# The task
The expected output is the full set of entries, retyped verbatim, pictures excluded.

─── Data records

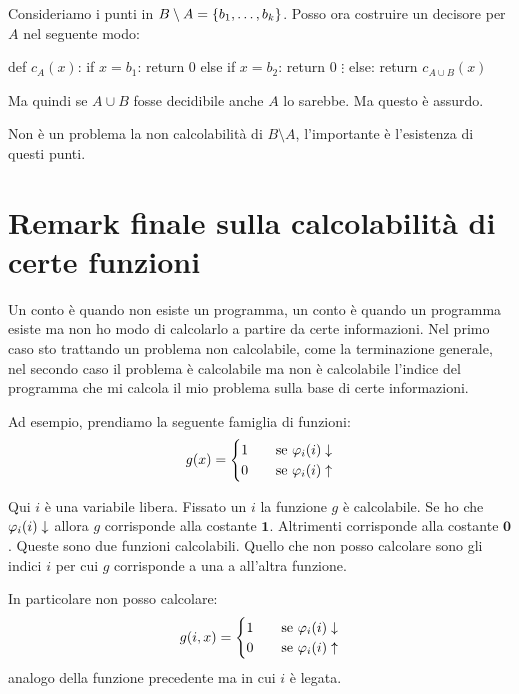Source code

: Consideriamo i punti in $B \setminus A = \{b_{1},\dotsc,b_{k}\}$. Posso ora costruire un decisore
per $A$ nel seguente modo:
\begin{python}
def $c_{A}(x)$:
    if $x = b_{1}$:
        return 0
    else if $x = b_{2}$:
        return 0
    $\vdots$
    else:
        return $c_{A \cup B}(x)$
\end{python}

Ma quindi se $A \cup B$ fosse decidibile anche $A$ lo sarebbe. Ma questo è assurdo.

Non è un problema la non calcolabilità di $B \setminus A$, l'importante è l'esistenza di questi
punti.

\section{Remark finale sulla calcolabilità di certe funzioni}

Un conto è quando non esiste un programma, un conto è quando un programma esiste ma
non ho modo di calcolarlo a partire da certe informazioni. Nel primo caso sto trattando un problema
non calcolabile, come la terminazione generale, nel secondo caso il problema è calcolabile ma non è
calcolabile l'indice del programma che mi calcola il mio problema sulla base di certe informazioni.

Ad esempio, prendiamo la seguente famiglia di funzioni:
\begin{equation*}
    g(x) =
    \begin{cases}
        1 \quad &\text{se $\varphi_{i}(i) \downarrow$} \\
        0 \quad &\text{se $\varphi_{i}(i) \uparrow$} \\
    \end{cases}
\end{equation*}

Qui $i$ è una variabile libera. Fissato un $i$ la funzione $g$ è calcolabile. Se ho che $\varphi_{i}(i)
\downarrow$ allora $g$ corrisponde alla costante $\bm{1}$. Altrimenti corrisponde alla costante
$\bm{0}$. Queste sono due funzioni calcolabili. Quello che non posso calcolare sono gli indici $i$
per cui $g$ corrisponde a una a all'altra funzione.

In particolare non posso calcolare:
\begin{equation*}
    g(i,x) =
    \begin{cases}
        1 \quad &\text{se $\varphi_{i}(i) \downarrow$} \\
        0 \quad &\text{se $\varphi_{i}(i) \uparrow$} \\
    \end{cases}
\end{equation*}
analogo della funzione precedente ma in cui $i$ è legata.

──────

# Response area
Source code

: Consideriamo i punti in $B \setminus A = \{b_{1},\dotsc,b_{k}\}$. Posso ora costruire un decisore
per $A$ nel seguente modo:
\begin{python}
def $c_{A}(x)$:
    if $x = b_{1}$:
        return 0
    else if $x = b_{2}$:
        return 0
    $\vdots$
    else:
        return $c_{A \cup B}(x)$
\end{python}

Ma quindi se $A \cup B$ fosse decidibile anche $A$ lo sarebbe. Ma questo è assurdo.

Non è un problema la non calcolabilità di $B \setminus A$, l'importante è l'esistenza di questi
punti.

\section{Remark finale sulla calcolabilità di certe funzioni}

Un conto è quando non esiste un programma, un conto è quando un programma esiste ma
non ho modo di calcolarlo a partire da certe informazioni. Nel primo caso sto trattando un problema
non calcolabile, come la terminazione generale, nel secondo caso il problema è calcolabile ma non è
calcolabile l'indice del programma che mi calcola il mio problema sulla base di certe informazioni.

Ad esempio, prendiamo la seguente famiglia di funzioni:
\begin{equation*}
    g(x) =
    \begin{cases}
        1 \quad &\text{se $\varphi_{i}(i) \downarrow$} \\
        0 \quad &\text{se $\varphi_{i}(i) \uparrow$} \\
    \end{cases}
\end{equation*}

Qui $i$ è una variabile libera. Fissato un $i$ la funzione $g$ è calcolabile. Se ho che $\varphi_{i}(i)
\downarrow$ allora $g$ corrisponde alla costante $\bm{1}$. Altrimenti corrisponde alla costante
$\bm{0}$. Queste sono due funzioni calcolabili. Quello che non posso calcolare sono gli indici $i$
per cui $g$ corrisponde a una a all'altra funzione.

In particolare non posso calcolare:
\begin{equation*}
    g(i,x) =
    \begin{cases}
        1 \quad &\text{se $\varphi_{i}(i) \downarrow$} \\
        0 \quad &\text{se $\varphi_{i}(i) \uparrow$} \\
    \end{cases}
\end{equation*}
analogo della funzione precedente ma in cui $i$ è legata.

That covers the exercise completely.